**Exercise aim**. What lines of the data below hold "tfpractice"? Show them.

**Data listing**.
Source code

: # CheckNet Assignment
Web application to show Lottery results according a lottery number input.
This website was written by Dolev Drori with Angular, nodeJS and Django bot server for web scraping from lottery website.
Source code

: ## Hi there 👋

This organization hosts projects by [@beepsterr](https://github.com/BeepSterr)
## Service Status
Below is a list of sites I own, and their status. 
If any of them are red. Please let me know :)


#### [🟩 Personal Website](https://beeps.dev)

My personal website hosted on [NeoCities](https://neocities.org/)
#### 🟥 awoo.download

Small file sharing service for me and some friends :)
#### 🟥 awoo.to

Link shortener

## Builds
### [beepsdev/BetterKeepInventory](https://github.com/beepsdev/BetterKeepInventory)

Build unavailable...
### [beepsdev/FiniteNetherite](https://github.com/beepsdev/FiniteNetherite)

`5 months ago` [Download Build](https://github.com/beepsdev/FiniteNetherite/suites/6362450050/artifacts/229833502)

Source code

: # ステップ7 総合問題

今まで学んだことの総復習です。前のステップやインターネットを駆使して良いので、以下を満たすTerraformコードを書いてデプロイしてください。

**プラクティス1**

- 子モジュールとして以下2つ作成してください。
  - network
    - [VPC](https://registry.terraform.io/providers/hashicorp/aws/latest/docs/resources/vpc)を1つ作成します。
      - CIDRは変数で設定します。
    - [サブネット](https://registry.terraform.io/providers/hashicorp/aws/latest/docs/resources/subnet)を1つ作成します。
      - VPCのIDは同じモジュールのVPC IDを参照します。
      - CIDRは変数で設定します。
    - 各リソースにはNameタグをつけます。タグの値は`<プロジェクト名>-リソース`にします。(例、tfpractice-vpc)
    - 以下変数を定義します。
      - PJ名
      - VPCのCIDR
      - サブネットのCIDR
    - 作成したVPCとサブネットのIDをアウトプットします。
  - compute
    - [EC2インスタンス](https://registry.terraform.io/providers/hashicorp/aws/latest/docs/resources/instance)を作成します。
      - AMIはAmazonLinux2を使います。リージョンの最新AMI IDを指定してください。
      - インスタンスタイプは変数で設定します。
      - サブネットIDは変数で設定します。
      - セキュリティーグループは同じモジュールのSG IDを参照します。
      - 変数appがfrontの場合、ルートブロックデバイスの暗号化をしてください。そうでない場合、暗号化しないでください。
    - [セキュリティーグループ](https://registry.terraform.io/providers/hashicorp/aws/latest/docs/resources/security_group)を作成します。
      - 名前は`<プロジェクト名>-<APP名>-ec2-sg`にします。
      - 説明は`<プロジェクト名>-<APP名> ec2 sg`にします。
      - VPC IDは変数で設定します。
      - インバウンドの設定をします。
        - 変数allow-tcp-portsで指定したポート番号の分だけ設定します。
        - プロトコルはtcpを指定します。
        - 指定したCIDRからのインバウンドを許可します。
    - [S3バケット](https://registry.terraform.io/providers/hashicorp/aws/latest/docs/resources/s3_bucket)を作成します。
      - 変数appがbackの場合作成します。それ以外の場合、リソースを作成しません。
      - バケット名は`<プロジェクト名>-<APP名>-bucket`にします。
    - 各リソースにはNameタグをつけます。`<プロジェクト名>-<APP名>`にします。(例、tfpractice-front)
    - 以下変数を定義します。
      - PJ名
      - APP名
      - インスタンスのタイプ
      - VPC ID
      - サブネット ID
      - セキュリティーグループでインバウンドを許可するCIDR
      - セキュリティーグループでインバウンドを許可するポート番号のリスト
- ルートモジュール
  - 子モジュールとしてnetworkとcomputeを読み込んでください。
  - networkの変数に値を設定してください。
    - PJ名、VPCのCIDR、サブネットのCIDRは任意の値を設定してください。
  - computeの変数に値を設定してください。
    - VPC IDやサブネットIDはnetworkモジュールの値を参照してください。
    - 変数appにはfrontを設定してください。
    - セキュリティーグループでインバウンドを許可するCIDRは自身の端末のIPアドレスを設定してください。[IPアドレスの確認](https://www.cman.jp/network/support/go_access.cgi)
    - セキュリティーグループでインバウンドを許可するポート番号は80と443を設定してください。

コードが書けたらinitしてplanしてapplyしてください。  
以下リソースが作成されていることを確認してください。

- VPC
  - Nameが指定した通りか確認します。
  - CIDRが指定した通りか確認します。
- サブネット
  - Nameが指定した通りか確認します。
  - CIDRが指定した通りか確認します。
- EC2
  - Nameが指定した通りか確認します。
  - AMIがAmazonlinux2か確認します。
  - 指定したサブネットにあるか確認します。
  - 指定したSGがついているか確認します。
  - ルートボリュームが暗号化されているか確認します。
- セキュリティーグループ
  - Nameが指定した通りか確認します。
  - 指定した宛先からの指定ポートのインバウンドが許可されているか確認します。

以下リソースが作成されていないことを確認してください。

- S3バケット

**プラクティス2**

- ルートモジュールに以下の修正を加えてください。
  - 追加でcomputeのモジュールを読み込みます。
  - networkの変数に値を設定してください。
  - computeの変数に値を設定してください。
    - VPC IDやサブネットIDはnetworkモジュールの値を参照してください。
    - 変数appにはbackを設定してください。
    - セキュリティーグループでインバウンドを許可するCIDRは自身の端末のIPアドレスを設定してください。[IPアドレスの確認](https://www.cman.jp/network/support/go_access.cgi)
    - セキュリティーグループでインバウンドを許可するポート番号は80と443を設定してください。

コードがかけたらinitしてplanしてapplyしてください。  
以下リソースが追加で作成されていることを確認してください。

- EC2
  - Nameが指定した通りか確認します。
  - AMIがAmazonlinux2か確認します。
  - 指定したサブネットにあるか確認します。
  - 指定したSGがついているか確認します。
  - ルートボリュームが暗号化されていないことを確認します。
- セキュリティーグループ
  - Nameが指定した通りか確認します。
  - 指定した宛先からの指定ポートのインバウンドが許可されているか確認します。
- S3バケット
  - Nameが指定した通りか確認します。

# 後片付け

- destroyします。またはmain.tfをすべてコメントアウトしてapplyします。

**Answer to this task**.
    - 各リソースにはNameタグをつけます。タグの値は`<プロジェクト名>-リソース`にします。(例、tfpractice-vpc)
    - 各リソースにはNameタグをつけます。`<プロジェクト名>-<APP名>`にします。(例、tfpractice-front)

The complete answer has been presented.